Three other peacekeepers are missing after a three-hour firefight that broke out at dusk on Thursday evening, said Ian Sinclair, the director of the U.N. Operations and Crisis Centre.

Suspected militants from the Allied Democratic Forces (ADF) staged the assault on a base for Congo's U.N. mission (MONUSCO) in the town of Semuliki, the mission said.

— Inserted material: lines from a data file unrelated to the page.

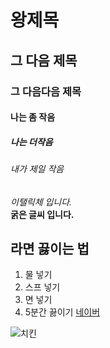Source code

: 
# 왕제목
## 그 다음 제목
### 그 다음다음 제목
#### 나는 좀 작음 
##### 나는 더작음
###### 내가 제일 작음

*이탤릭체 입니다.* <br>
**굵은 글씨 입니다.**

## 라면 끓이는 법 
1. 물 넣기 
2. 스프 넣기 
3. 면 넣기 
4. 5분간 끓이기 
[네이버](<https://www.naver.com>)

![치킨](<https://www.bhc.co.kr/upload/bhc/menu/%ED%95%AB%ED%9B%84%EB%9D%BC%EC%9D%B4%EB%93%9C-%EC%8A%A4%ED%8B%B1_410x271.png>)
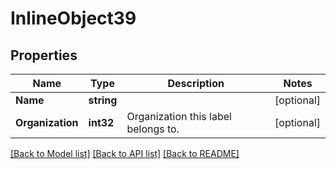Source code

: # InlineObject39

## Properties

Name | Type | Description | Notes
------------ | ------------- | ------------- | -------------
**Name** | **string** |  | [optional] 
**Organization** | **int32** | Organization this label belongs to. | [optional] 

[[Back to Model list]](../README.md#documentation-for-models) [[Back to API list]](../README.md#documentation-for-api-endpoints) [[Back to README]](../README.md)


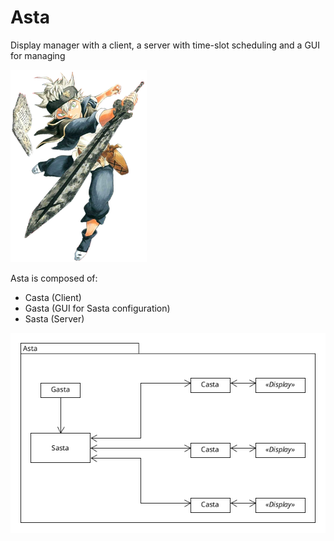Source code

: # Asta

Display manager with a client, a server with time-slot scheduling and a GUI for managing

![](img/asta.png)

Asta is composed of:

 - Casta (Client)
 - Gasta (GUI for Sasta configuration)
 - Sasta (Server)

![](img/relations.png)
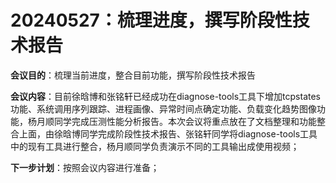 # 20240527：梳理进度，撰写阶段性技术报告
**会议目的**：梳理当前进度，整合目前功能，撰写阶段性技术报告

**会议内容**：目前徐晗博和张铭轩已经成功在diagnose-tools工具下增加tcpstates功能、系统调用序列跟踪、进程画像、异常时间点确定功能、负载变化趋势图像功能，杨月顺同学完成压测性能分析报告。本次会议将重点放在了文档整理和功能整合上面，由徐晗博同学完成阶段性技术报告、张铭轩同学将diagnose-tools工具中的现有工具进行整合，杨月顺同学负责演示不同的工具输出成使用视频；

**下一步计划**：按照会议内容进行准备；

The ADF is an Islamist rebel group from across the border in Uganda, who has been active in the area. MONUSCO said it was coordinating a joint response with the Congolese army and evacuating wounded from the base in North Kivu's Beni territory.

Five Congolese soldiers were also killed in the raid, MONUSCO said in a statement.

Rival militia groups control parts of mineral-rich eastern Congo nearly a decade and a half after the official end of a 1998-2003 war that killed millions of people, most of whom died from hunger and disease.

The area has been the scene of repeated massacres and at least 26 people died in an ambush in October.

The government and U.N. mission have blamed almost all the violence on the ADF but U.N. experts and independent analysts say other militia and elements of Congo's army have also been involved.

Increased militia activity in the east and centre of the country and a series of prison breaks have fuelled mounting insecurity in Congo this year amid political tensions linked to President Joseph Kabila's refusal to step down when his mandate expired last December.

An election to replace Kabila, who has ruled Congo since his father's assassination in 2001, has been repeatedly delayed and is now scheduled for December 2018.

Established in 2010, MONUSCO is the United Nations' largest peacekeeping mission and had recorded 93 fatalities of military, police and civilian personnel.

The death toll for the attack varied. A spokesperson for Congo's army, Mak Hazukay, said only one Congolese soldier was missing after the fighting and one had been injured, adding that 72 militants had been killed.

Guterres said most of the peacekeepers were from Tanzania. Tanzania's defence minister declined to comment.